In Karuk Tribe of California v. U.S. Forest Service, et al., No. 05-16801 (en banc), the Ninth Circuit held that the Forest Service violated the ESA by “approving” four Notices of Intent to conduct mining activities in areas designated critical habitat for the endangered coho salmon without first consulting with the U.S. Fish and Wildlife Service or the National Marine Fisheries Service. The Forest Service’s regulations require any person proposing to conduct a mining activity that “might cause” disturbance of surface resources to submit a Notice of Intent to the appropriate District Ranger. 36 C.F.R. § 228.4(a). A Notice of Intent is a relatively simple document that describes planned mining operations in general terms by providing “information sufficient to identify the area involved, the nature of the proposed operations, the route of access to the area of operations, and the method of transport.” Id. Within 15 days from the date of receipt of such a notice, the District Ranger may require the submission of a more detailed “plan of operations,” which must be submitted for approval by the Forest Service. Id. § 228.4(a)(2).
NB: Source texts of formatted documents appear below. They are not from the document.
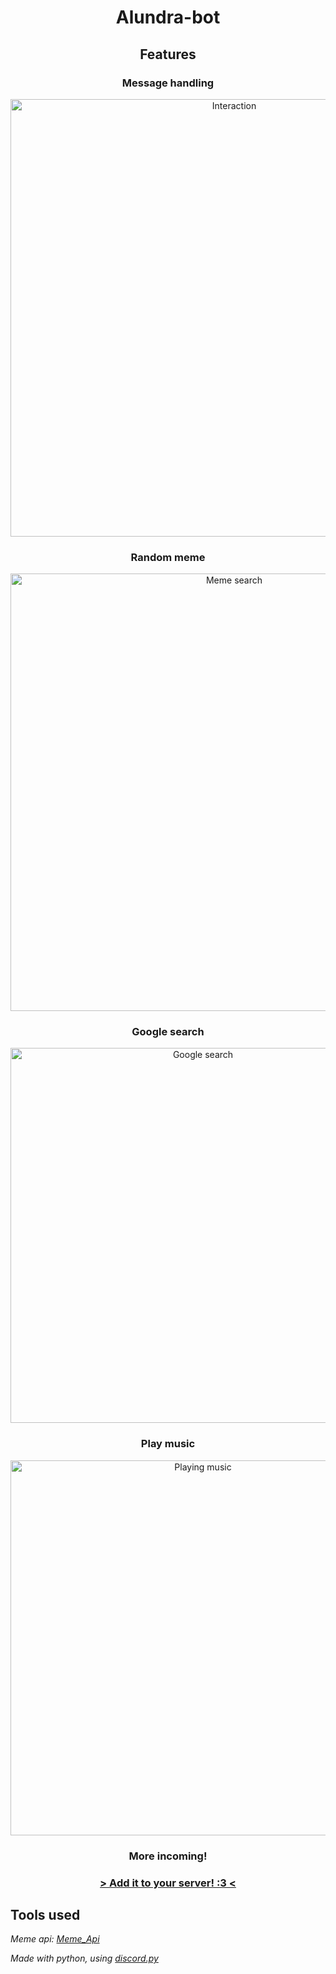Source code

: <h1 align="center"> Alundra-bot </h1>

<h2 align="center"> Features </h2>

<h3 align="center"> Message handling </h3>

<p align="center">
  <img width="700" src="https://raw.githubusercontent.com/Jp9910/AlundraBot.py/master/Docs/Images/interaction.png" alt="Interaction">
</p>

<h3 align="center"> Random meme </h3>
<p align="center">
  <img width="700" src="https://raw.githubusercontent.com/Jp9910/AlundraBot.py/master/Docs/Images/meme_search.png" alt="Meme search">
</p>

<h3 align="center"> Google search </h3>
<p align="center">
  <img width="600" src="https://raw.githubusercontent.com/Jp9910/AlundraBot.py/master/Docs/Images/google_search.PNG" alt="Google search">
</p>

<h3 align="center"> Play music </h3>
<p align="center">
  <img width="600" src="https://raw.githubusercontent.com/Jp9910/AlundraBot.py/master/Docs/Images/voice.png" alt="Playing music">
</p>

<h3 align="center"> More incoming! </h3>

<h3 align="center"> <a href="https://discord.com/api/oauth2/authorize?client_id=998761702826967041&scope=bot&permissions=8" target="_blank">> Add it to your server! :3 <</a> </h3>

## Tools used

*Meme api: [Meme_Api](https://github.com/D3vd/Meme_Api)*

*Made with python, using [discord.py](https://github.com/Rapptz/discord.py)*
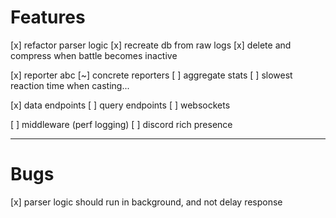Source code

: # Features

[x] refactor parser logic
[x] recreate db from raw logs
[x] delete and compress when battle becomes inactive

[x] reporter abc
[~] concrete reporters
[ ] aggregate stats
[ ] slowest reaction time when casting...

[x] data endpoints
[ ] query endpoints
[ ] websockets

[ ] middleware (perf logging)
[ ] discord rich presence

---

# Bugs

[x] parser logic should run in background, and not delay response
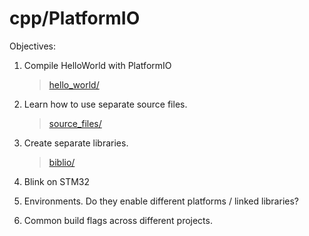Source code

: # cpp/PlatformIO

Objectives:

1. Compile HelloWorld with PlatformIO

    > [hello_world/](hello_world/platformio.ini)

2. Learn how to use separate source files.

    > [source_files/](source_files/platformio.ini)

3. Create separate libraries.

    > [biblio/](biblio/platformio.ini)

4. Blink on STM32
5. Environments. Do they enable different platforms / linked libraries?
6. Common build flags across different projects.
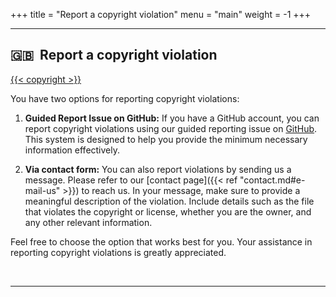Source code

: +++
title = "Report a copyright violation"
menu = "main"
weight = -1
+++

---

## 🇬🇧 &nbsp;Report a copyright violation

[{{< copyright >}}](https://github.com/valerionew/triennale-elettronica-polimi/issues/new?assignees=&labels=Copyright&template=report-violazione-di-copyright.md)

You have two options for reporting copyright violations:

1. **Guided Report Issue on GitHub:** If you have a GitHub account, you can report copyright violations using our guided reporting issue on [GitHub](https://github.com/valerionew/triennale-elettronica-polimi/issues/new?assignees=&labels=Copyright&template=report-violazione-di-copyright.md). This system is designed to help you provide the minimum necessary information effectively.

2. **Via contact form:** You can also report violations by sending us a message. Please refer to our [contact page]({{< ref "contact.md#e-mail-us" >}}) to reach us. In your message, make sure to provide a meaningful description of the violation. Include details such as the file that violates the copyright or license, whether you are the owner, and any other relevant information.

Feel free to choose the option that works best for you. Your assistance in reporting copyright violations is greatly appreciated.

&nbsp;

---
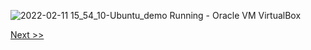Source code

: ![2022-02-11 15_54_10-Ubuntu_demo  Running  - Oracle VM VirtualBox](https://user-images.githubusercontent.com/55657279/153584430-1830bdfc-2565-4d1c-a288-aa4e0c54ea1b.png)

[Next >>](/1_installing_Linux/23.md)
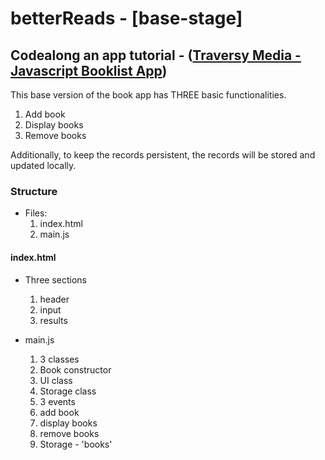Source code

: # betterReads - [base-stage]

## Codealong an app tutorial - ([Traversy Media - Javascript Booklist App](https://www.youtube.com/watch?v=JaMCxVWtW58))

This base version of the book app has THREE basic functionalities.

1. Add book
2. Display books
3. Remove books

Additionally, to keep the records persistent, the records will be stored and updated locally.

### Structure

- Files:
  1. index.html
  2. main.js

#### index.html

- Three sections

  1. header
  2. input
  3. results

- main.js
  1. 3 classes
  1. Book constructor
  1. UI class
  1. Storage class
  1. 3 events
  1. add book
  1. display books
  1. remove books
  1. Storage - 'books'
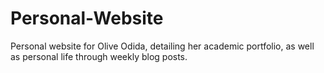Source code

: # Personal-Website
Personal website for Olive Odida, detailing her academic portfolio, as well as personal life through weekly blog posts.
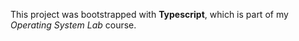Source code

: This project was bootstrapped with **Typescript**, which is part of my *Operating System Lab* course.
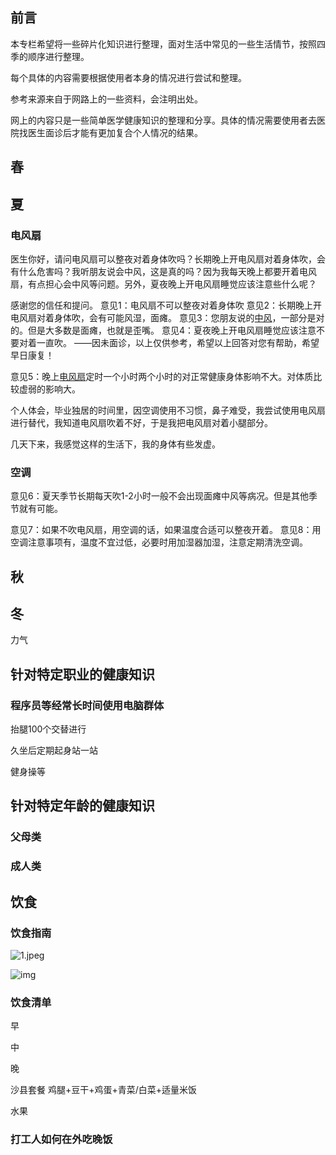 ## 前言

本专栏希望将一些碎片化知识进行整理，面对生活中常见的一些生活情节，按照四季的顺序进行整理。

每个具体的内容需要根据使用者本身的情况进行尝试和整理。

参考来源来自于网路上的一些资料，会注明出处。

网上的内容只是一些简单医学健康知识的整理和分享。具体的情况需要使用者去医院找医生面诊后才能有更加复合个人情况的结果。



## 春



## 夏

### 电风扇

医生你好，请问电风扇可以整夜对着身体吹吗？长期晚上开电风扇对着身体吹，会有什么危害吗？我听朋友说会中风，这是真的吗？因为我每天晚上都要开着电风扇，有点担心会中风等问题。另外，夏夜晚上开电风扇睡觉应该注意些什么呢？



感谢您的信任和提问。
意见1：电风扇不可以整夜对着身体吹
意见2：长期晚上开电风扇对着身体吹，会有可能风湿，面瘫。
意见3：您朋友说的[中风](https://dxy.com/disease/3493/detail)，一部分是对的。但是大多数是面瘫，也就是歪嘴。
意见4：夏夜晚上开电风扇睡觉应该注意不要对着一直吹。
——因未面诊，以上仅供参考，希望以上回答对您有帮助，希望早日康复！  

意见5：晚上[电风扇](https://dxy.com/disease/25551/detail)定时一个小时两个小时的对正常健康身体影响不大。对体质比较虚弱的影响大。

个人体会，毕业独居的时间里，因空调使用不习惯，鼻子难受，我尝试使用电风扇进行替代，我知道电风扇吹着不好，于是我把电风扇对着小腿部分。 

几天下来，我感觉这样的生活下，我的身体有些发虚。

### 空调

意见6：夏天季节长期每天吹1-2小时一般不会出现面瘫中风等病况。但是其他季节就有可能。

意见7：如果不吹电风扇，用空调的话，如果温度合适可以整夜开着。
意见8：用空调注意事项有，温度不宜过低，必要时用加湿器加湿，注意定期清洗空调。



## 秋



## 冬



力气



## 针对特定职业的健康知识

### 程序员等经常长时间使用电脑群体

抬腿100个交替进行

久坐后定期起身站一站

健身操等

## 针对特定年龄的健康知识

### 父母类



### 成人类



## 饮食

### 饮食指南

![1.jpeg](http://dg.cnsoc.org/upload/images/20220426194803569.jpeg)

![img](http://dg.cnsoc.org/upload/affix/20220426154943388.jpg)





### 饮食清单

早

中

晚

沙县套餐 鸡腿+豆干+鸡蛋+青菜/白菜+适量米饭

水果

### 打工人如何在外吃晚饭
Section 7(a)(2) of the ESA provides that each federal agency shall ensure through consultation with the Fish and Wildlife Service or the National Marine Fisheries Service that “any action authorized, funded, or carried out by such agency … is not likely to jeopardize the continued existence of any endangered species or threatened species or result in the destruction or adverse modification of habitat of such species.” 16 U.S.C. § 1536(a)(2). ESA section 7 consultation procedures apply to federal agency action, which is defined as “activities or programs of any kind authorized, funded, or carried out, in whole or in part, by Federal agencies” such as the “granting of licenses, contracts, leases, easements, rights-of-way, permits, or grants-in-aid.” 50 C.F.R. § 402.02.
In Karuk Tribe, the Forest Service responded to the notices with letters stating the mining activities were “authorized” and could begin once all applicable state and federal permits were obtained. The District Ranger did not require a plan of operations for any of the four notices at issue in Karuk Tribe. The Forest Service took the position that it had not engaged in federal agency action triggering section 7 consultation because the miners had a statutory right to engage in mining and that its response letters constituted decisions not to regulate their mining activities.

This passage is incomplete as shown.